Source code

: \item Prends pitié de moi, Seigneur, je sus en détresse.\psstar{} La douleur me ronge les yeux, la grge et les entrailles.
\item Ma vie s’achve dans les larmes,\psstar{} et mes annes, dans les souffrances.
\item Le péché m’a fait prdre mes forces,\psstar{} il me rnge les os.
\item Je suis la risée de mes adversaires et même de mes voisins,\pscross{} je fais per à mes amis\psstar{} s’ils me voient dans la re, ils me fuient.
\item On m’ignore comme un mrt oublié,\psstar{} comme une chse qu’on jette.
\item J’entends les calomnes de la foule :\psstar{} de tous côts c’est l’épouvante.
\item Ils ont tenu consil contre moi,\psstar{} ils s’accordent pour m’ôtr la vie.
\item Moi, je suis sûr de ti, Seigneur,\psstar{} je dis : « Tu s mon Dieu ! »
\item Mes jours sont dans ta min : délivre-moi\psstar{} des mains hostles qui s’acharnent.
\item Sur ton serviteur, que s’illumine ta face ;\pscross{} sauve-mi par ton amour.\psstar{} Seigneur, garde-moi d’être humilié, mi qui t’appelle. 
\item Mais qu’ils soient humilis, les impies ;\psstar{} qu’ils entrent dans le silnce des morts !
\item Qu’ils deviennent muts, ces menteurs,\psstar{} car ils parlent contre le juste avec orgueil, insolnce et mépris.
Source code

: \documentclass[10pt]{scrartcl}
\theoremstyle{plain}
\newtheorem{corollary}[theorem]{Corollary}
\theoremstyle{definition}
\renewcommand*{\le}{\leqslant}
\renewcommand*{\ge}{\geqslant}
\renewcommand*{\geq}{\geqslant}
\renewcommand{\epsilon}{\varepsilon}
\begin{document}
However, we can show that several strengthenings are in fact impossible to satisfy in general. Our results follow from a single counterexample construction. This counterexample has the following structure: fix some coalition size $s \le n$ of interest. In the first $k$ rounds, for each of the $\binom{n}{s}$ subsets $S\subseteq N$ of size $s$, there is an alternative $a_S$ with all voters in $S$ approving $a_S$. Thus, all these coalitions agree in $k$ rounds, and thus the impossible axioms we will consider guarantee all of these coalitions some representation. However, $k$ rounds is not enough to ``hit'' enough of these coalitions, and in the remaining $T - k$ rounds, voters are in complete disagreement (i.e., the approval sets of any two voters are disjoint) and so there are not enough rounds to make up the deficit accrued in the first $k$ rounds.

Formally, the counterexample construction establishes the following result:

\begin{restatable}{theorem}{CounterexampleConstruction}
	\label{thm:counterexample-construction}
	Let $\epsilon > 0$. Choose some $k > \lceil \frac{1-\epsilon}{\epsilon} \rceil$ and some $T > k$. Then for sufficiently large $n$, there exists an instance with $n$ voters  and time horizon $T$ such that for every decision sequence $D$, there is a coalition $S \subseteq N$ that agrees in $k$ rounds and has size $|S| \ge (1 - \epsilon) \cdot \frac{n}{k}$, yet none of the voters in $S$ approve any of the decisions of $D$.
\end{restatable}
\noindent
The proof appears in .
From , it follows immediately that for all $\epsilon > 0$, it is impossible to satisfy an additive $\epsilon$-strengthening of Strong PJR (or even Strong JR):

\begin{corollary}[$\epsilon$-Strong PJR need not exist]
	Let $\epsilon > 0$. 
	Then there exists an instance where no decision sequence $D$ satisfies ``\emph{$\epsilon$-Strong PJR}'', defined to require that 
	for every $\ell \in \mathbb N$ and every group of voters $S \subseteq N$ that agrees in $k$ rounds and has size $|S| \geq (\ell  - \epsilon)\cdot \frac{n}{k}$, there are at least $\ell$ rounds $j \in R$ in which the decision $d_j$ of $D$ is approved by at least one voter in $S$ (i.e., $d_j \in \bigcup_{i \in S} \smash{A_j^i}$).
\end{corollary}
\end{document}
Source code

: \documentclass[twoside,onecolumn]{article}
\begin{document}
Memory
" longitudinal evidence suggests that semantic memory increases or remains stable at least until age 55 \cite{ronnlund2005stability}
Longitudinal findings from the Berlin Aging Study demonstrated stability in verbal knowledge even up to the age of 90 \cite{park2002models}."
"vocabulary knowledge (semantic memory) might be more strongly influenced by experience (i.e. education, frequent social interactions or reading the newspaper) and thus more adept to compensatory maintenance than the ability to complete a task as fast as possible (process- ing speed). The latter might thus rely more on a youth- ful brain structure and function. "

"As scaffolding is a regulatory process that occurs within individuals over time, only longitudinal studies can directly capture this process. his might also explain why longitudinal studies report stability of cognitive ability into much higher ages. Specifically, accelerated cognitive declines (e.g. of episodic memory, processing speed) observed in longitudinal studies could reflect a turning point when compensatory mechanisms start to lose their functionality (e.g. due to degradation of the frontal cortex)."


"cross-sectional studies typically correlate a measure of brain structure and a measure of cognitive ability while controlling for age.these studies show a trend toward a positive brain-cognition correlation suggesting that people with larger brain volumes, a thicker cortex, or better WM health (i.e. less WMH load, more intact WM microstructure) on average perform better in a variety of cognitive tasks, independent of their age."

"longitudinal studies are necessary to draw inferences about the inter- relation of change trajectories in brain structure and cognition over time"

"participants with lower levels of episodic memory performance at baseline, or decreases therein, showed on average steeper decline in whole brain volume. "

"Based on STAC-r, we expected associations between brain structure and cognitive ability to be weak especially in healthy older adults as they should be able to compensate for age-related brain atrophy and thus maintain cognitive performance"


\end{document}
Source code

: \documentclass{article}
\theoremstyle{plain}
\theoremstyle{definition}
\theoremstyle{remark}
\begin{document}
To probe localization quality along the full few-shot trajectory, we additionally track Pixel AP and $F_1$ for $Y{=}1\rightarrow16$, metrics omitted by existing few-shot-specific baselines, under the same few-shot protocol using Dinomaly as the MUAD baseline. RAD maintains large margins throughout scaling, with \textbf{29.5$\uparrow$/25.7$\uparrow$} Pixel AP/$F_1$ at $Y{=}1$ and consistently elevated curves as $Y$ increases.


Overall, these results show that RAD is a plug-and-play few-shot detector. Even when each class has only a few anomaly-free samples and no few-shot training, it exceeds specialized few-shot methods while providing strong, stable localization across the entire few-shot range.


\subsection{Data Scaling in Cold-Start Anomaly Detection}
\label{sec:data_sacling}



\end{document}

> **TASK OBJECTIVE**:
As listed above, the lines from the line with "Moi, je suis" to the line with "des morts !" are to be echoed exactly, with both ends included and nothing added.

> **EXERCISE OUTPUT**:
\item Moi, je suis sûr de ti, Seigneur,\psstar{} je dis : « Tu s mon Dieu ! »
\item Mes jours sont dans ta min : délivre-moi\psstar{} des mains hostles qui s’acharnent.
\item Sur ton serviteur, que s’illumine ta face ;\pscross{} sauve-mi par ton amour.\psstar{} Seigneur, garde-moi d’être humilié, mi qui t’appelle. 
\item Mais qu’ils soient humilis, les impies ;\psstar{} qu’ils entrent dans le silnce des morts !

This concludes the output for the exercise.